Я тихонько прохожу мимо. Дым не отстает.
В кухне хозяйничает полная женщина с румянцем во всю щеку. Ловко помешав варево в кастрюле, она скребет ножом говяжий желудок и опускает его в кипящую воду. Устало вытирает передником лоб.
Через заднюю дверь, ведущую прямо в огород, подволакивая ногу, входит ее супруг, высокий костлявый мужчина с поникшими усиками. Он приносит с собой огромный пустой чемодан, при виде которого хозяйка в сердцах швыряет в мойку нож и вдруг заливается слезами. Ее муж достает из кармана маленькое зеленое яблочко, вытирает его о штанину и протягивает ей в знак утешения.
Они прощаются с домом. Дом прощается с ними. Я здесь лишняя. Я никогда его не любила, а он – я в этом уверена – ненавидел меня.
– Есения!
Дым ненадолго рассеивается, чтобы я смогла различить бесконечно испуганные глаза Германа.
– Здесь нельзя лежать. Обхвати меня за шею. Держись. Вот так…
Он поднимает меня на руки и выносит из бабушкиной спальни, откуда я так и не вышла.
– Эх ты, а еще шеффен…
– Я не…
– Конечно, не, – бормочет он мне в макушку. – Я бы и сам в таком не признался. Сколько раз ты это делала? Два или больше?
– Что именно? – хриплю я, пока он нащупывает ногой край ступени и примеряется к спуску.
– Убивала других рейстери.
Дым набивается мне в горло. Вместо слов выходит бестолковый кашель.
– Я надеялся… – Он с трудом удерживает равновесие и задыхается все сильней, но не перестает говорить. – Надеялся, что ты выдумала историю про бабушку, чтобы заманить меня в какую-нибудь дыру вроде этой.
– Заманила. Но не выдумала.
– Жаль. Я бы с радостью остался лежать здесь с разрезанными ладонями. Как Виолетта.
– Почему?..
– Потому что заслужил.
Он опускает меня на ноги и настежь распахивает входную дверь. От жара на втором этаже лопаются оконные стекла. Герман заставляет меня пригнуться и закрывает собой; мы выбираемся из-под козырька, вцепившись друг в друга, и уже непонятно, кто из нас кому помогает – мы держимся на ногах одинаково плохо.
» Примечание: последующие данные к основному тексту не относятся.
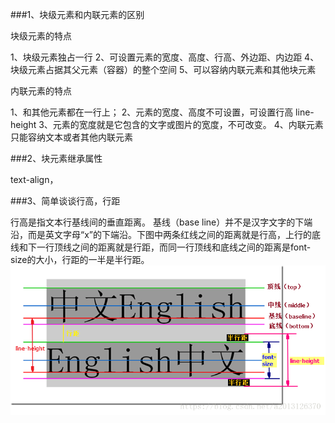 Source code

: ###1、块级元素和内联元素的区别

块级元素的特点

1、块级元素独占一行
2、可设置元素的宽度、高度、行高、外边距、内边距
4、块级元素占据其父元素（容器）的整个空间
5、可以容纳内联元素和其他块元素

内联元素的特点

1、和其他元素都在一行上；
2、元素的宽度、高度不可设置，可设置行高 line-height
3、元素的宽度就是它包含的文字或图片的宽度，不可改变。
4、内联元素只能容纳文本或者其他内联元素

###2、块元素继承属性

text-align，

###3、简单谈谈行高，行距

行高是指文本行基线间的垂直距离。 基线（base line）并不是汉字文字的下端沿，而是英文字母“x”的下端沿。下图中两条红线之间的距离就是行高，上行的底线和下一行顶线之间的距离就是行距，而同一行顶线和底线之间的距离是font-size的大小，行距的一半是半行距。
![avatar](/20180920105701124.png)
Оставив пылающий дом позади, мы катимся в мокрую траву и лежим, тяжело дыша, словно выброшенные на сушу киты. Под мостом бешено ревет падающая вода.
Каменные стены достойно принимают гибель. Огонь с треском пожирает сухую древесину перекрытий, а они стоят и наверняка простоят еще долго, обугленные и зарастающие травой, пока кто-нибудь не придет, чтобы растащить их на кирпичи. Безмолвные проклятия, призраки старого дома и искры пламени возносятся к небу. Все, что еще оставалось от некогда живущих здесь людей, поднимается вверх столбом жирного черного дыма. И я понимаю, что мне совсем не жаль ни дома, ни своего пропадающего в огне «наследства».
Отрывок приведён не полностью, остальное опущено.